First steel has been cut for Statoil’s Johan Sverdrup drilling platform for the North Sea, marking a major milestone for the firm’s flagship development.
A ceremony to mark the start of the construction took place at Aibel’s yard in Haugesund, Norway today.
“Aibel won the contract for the construction of the drilling platform about one year ago. Following an extensive planning and engineering process it feels good to start the construction of the first of four topside structures for the Johan Sverdrup project”, explained Kjetel Digre, Statoil’s senior vice president for the Johan Sverdrup project.
More than 14,000 people are involved in the Johan Sverdrup project on a daily basis in 2016, 1,000 of them working for Aibel in Norway.

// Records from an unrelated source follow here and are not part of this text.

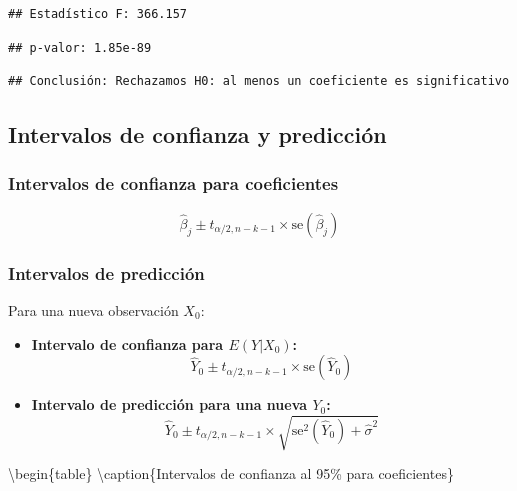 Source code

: \documentclass[
  oneside]{book}
\begin{document}
\begin{verbatim}
## Estadístico F: 366.157
\end{verbatim}

\begin{verbatim}
## p-valor: 1.85e-89
\end{verbatim}

\begin{verbatim}
## Conclusión: Rechazamos H0: al menos un coeficiente es significativo
\end{verbatim}

\subsection{Intervalos de confianza y predicción}\label{intervalos-de-confianza-y-predicciuxf3n}

\subsubsection{Intervalos de confianza para coeficientes}\label{intervalos-de-confianza-para-coeficientes}

\begin{equation}
\hat{\beta}_j \pm t_{\alpha/2, n-k-1} \times \text{se}(\hat{\beta}_j)
\end{equation}

\subsubsection{Intervalos de predicción}\label{intervalos-de-predicciuxf3n}

Para una nueva observación \(X_0\):

\begin{itemize}
\item
  \textbf{Intervalo de confianza para \(E(Y|X_0)\):}
  \begin{equation}
  \hat{Y}_0 \pm t_{\alpha/2, n-k-1} \times \text{se}(\hat{Y}_0)
  \end{equation}
\item
  \textbf{Intervalo de predicción para una nueva \(Y_0\):}
  \begin{equation}
  \hat{Y}_0 \pm t_{\alpha/2, n-k-1} \times \sqrt{\text{se}^2(\hat{Y}_0) + \hat{\sigma}^2}
  \end{equation}
\end{itemize}

\textbackslash begin\{table\}
\centering
\textbackslash caption\{\label{tab:intervalos}Intervalos de confianza al 95\% para coeficientes\}
\centering
\end{document}

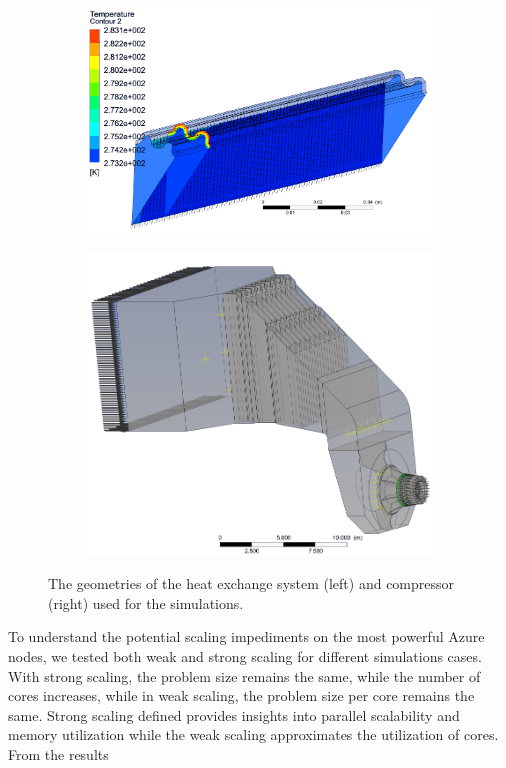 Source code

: \documentclass[3p,times]{elsarticle}
\begin{document}
\begin{figure}
\centering
\begin{subfigure}{.4\textwidth}
	\centering
	\includegraphics[width=\linewidth]{pipe_nobg}	
	\label{fig:pipe}
\end{subfigure}
\begin{subfigure}{.5\textwidth}
	\centering
	\includegraphics[width=.7\linewidth]{compressor_nobg}
	\label{fig:compressor}
\end{subfigure}

\caption{The geometries of the heat exchange system (left) and compressor (right) used for the simulations. }
\label{fig:cfx}
\end{figure}

To understand the potential scaling impediments on the most powerful Azure nodes, we tested both weak and strong scaling for different simulations cases. With strong scaling, the problem size remains the same, while the number of cores increases, while in weak scaling, the problem size per core remains the same. Strong scaling defined  provides insights into parallel scalability and memory utilization while the weak scaling approximates the utilization of cores. From the results 
 
\end{document}
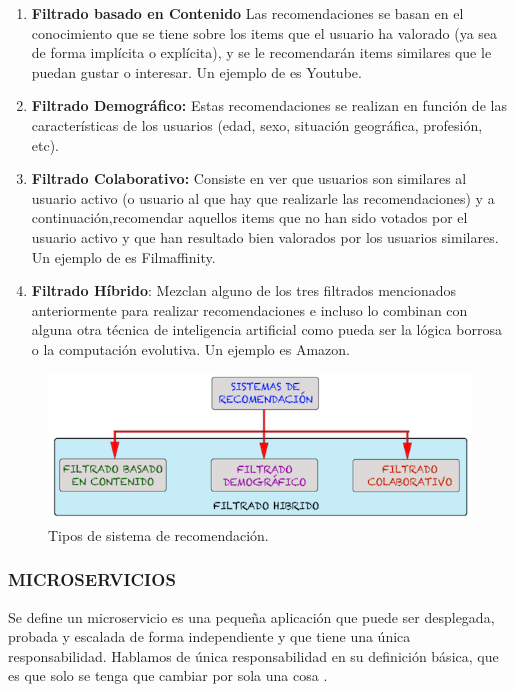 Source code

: \begin{enumerate}
\item \textbf{Filtrado basado en Contenido} Las recomendaciones se basan en el conocimiento que se tiene sobre los items que el usuario ha valorado (ya sea de forma implícita o explícita), y se le recomendarán items similares que le puedan gustar o interesar. Un ejemplo de es Youtube.
\item  \textbf{Filtrado Demográfico:} Estas recomendaciones se realizan en función de las características de los usuarios (edad, sexo, situación geográfica, profesión, etc).
\item \textbf{Filtrado Colaborativo:} Consiste en ver que usuarios son similares al usuario activo (o usuario al que hay que realizarle las recomendaciones) y a continuación,recomendar aquellos items que no han sido votados por el usuario activo y que han resultado bien valorados por los usuarios similares. Un ejemplo de es Filmaffinity.
\item \textbf{Filtrado Híbrido}:  Mezclan alguno de los tres filtrados mencionados anteriormente para realizar recomendaciones e incluso lo combinan con alguna otra técnica de inteligencia artificial como pueda ser la lógica borrosa o la computación evolutiva. Un ejemplo es Amazon.
\end{enumerate}


\begin{figure}[htbp]
\centering%
\includegraphics[width=\textwidth,keepaspectratio=true]{contextualizacion/MarcoReferencial/imgs/Sistema-de-Recomendacion-Clasificacion-jarroba.png}%
\caption{Tipos de sistema de recomendación.\cite{Quesonl99:online}} 

\label{fig:sisrec}
\end{figure}

\subsubsection{\textbf{MICROSERVICIOS}}
Se define un microservicio es una pequeña aplicación que puede ser desplegada, probada y escalada de forma independiente y que tiene una única responsabilidad\cite{7030212}. Hablamos de única responsabilidad en su definición básica, que es que solo se tenga que cambiar por sola una cosa \cite{Martin:2008:CCH:1388398}.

Digre added: “We now see the effect of Norwegian industry being competitive, winning most of the principal contracts and equipment deliveries for Johan Sverdrup.
“We are dependent on all of these people to successfully deliver the project on time, to the required quality, and above all, without any HSE incidents,” Digre says.

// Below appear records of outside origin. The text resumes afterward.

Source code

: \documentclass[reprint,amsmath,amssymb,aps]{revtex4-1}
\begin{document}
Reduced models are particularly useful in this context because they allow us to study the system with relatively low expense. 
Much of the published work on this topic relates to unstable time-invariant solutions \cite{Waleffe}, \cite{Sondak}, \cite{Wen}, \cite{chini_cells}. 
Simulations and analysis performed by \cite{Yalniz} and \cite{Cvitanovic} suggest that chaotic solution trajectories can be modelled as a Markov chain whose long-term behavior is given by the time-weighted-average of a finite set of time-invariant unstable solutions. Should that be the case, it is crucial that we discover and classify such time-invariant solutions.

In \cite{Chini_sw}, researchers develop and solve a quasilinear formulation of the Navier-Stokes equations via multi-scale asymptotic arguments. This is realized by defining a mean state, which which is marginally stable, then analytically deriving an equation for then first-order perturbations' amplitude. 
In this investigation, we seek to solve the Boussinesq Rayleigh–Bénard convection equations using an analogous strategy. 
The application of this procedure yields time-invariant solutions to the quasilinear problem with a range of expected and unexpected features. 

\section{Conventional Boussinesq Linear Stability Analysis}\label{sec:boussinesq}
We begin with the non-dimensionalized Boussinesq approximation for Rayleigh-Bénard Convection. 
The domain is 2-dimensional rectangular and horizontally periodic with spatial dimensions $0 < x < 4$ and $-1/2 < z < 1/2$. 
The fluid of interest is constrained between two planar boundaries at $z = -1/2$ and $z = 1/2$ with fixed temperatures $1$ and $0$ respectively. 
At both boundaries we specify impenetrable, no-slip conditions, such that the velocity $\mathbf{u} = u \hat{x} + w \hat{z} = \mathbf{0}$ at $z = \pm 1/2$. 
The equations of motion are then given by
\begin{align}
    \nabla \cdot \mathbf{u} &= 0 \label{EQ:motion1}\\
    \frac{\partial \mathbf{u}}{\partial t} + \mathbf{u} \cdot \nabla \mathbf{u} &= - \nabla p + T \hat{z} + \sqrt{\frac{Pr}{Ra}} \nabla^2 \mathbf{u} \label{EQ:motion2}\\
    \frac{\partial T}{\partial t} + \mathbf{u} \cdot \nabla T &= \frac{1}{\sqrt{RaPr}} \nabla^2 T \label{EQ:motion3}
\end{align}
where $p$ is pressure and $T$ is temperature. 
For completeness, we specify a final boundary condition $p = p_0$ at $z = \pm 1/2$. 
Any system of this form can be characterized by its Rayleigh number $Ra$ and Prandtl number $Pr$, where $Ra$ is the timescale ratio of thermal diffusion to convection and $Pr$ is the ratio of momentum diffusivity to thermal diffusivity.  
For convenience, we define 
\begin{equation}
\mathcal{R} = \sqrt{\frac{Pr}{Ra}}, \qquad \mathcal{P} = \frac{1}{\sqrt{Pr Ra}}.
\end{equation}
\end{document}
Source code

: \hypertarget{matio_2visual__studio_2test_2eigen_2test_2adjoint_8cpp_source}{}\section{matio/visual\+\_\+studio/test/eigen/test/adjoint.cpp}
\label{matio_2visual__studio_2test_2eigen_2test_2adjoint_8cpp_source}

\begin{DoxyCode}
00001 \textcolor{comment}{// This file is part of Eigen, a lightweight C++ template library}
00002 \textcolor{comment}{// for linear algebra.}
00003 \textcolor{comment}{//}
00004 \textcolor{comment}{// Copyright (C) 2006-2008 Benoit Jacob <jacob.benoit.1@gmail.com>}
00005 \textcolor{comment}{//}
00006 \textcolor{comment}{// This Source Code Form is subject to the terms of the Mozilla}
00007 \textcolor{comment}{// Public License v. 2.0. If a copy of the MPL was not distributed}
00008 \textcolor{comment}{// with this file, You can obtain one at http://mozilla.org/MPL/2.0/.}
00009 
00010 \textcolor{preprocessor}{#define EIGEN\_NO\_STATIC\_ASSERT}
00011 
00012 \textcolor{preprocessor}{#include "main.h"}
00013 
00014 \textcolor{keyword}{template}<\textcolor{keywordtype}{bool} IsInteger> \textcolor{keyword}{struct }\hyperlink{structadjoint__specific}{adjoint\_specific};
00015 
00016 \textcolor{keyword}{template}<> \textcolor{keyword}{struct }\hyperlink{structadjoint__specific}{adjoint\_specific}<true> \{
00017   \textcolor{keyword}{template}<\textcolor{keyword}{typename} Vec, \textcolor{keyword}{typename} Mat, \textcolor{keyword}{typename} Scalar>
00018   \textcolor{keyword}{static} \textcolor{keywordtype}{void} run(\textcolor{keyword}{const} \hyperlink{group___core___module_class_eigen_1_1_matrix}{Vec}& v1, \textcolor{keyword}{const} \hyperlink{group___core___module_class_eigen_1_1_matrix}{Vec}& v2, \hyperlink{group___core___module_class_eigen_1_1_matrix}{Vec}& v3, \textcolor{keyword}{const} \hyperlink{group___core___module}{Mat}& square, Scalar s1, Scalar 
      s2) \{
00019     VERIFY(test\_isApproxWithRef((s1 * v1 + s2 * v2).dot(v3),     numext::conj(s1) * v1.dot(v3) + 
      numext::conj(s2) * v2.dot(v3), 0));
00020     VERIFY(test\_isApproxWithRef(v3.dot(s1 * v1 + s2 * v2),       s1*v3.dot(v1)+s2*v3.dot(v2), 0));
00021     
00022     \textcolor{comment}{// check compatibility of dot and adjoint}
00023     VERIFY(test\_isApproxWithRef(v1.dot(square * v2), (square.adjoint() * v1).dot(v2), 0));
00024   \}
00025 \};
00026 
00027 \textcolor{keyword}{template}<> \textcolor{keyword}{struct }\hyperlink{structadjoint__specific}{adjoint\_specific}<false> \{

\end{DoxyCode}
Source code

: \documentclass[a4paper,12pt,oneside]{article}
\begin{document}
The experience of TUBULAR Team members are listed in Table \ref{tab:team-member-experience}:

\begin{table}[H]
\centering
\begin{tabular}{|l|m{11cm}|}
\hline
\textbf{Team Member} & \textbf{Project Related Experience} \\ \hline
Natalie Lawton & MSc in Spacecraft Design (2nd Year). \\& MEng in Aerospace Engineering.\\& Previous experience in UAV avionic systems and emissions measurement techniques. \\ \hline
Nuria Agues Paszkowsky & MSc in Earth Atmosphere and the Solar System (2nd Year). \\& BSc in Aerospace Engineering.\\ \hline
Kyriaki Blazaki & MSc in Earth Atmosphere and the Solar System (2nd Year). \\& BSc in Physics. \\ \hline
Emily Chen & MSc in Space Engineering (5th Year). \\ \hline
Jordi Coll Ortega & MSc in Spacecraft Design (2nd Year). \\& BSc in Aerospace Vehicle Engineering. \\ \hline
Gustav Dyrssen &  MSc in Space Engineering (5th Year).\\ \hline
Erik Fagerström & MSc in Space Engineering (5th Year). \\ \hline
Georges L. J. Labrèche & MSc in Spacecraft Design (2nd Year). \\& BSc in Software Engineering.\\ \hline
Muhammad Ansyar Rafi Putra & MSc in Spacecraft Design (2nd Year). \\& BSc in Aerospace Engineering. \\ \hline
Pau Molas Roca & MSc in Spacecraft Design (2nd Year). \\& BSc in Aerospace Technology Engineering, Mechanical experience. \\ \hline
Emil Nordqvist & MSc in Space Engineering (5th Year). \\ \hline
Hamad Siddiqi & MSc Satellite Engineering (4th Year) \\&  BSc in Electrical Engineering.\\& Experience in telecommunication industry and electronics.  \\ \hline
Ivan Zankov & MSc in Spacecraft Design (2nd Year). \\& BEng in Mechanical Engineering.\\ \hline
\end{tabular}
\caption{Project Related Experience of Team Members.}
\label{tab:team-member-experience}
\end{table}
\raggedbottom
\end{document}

The construction contract for the Johan Sverdrup drilling platform was awarded to Aibel in February 2015.
The topside engineering work is being performed in Aibel’s Asker office, where Statoil’s project team is located.
The 22 500-tonne topsides will consist of three modules, one of which will be built at the yard in Haugesund, one at the Deeline yard in Thailand, and one at Nymo’s yard in Grimstad.
The modules will be assembled at Aibel’s yard in Haugesund in the autumn of 2017, before the platform is installed on the field in 2018.
The pre-drilling templates were installed on the field last summer. The Deepsea Atlantic semi-submersible will start pre-drilling wells on the field in March 2016.
“The most complex platform on the Johan Sverdrup field, the drilling platform will come on stream at the end of 2018. We will then start phasing in the pre-drilled wells before production from the field commences at the end of 2019,” Digre says.
tatoil said that costs for the first phase of the development has been reduced by 12%.
“We are on track in the project, and have seen a positive cost development. This is still in an early stage of the project implementation: What matters now is to maintain focus throughout the process,” Digre added.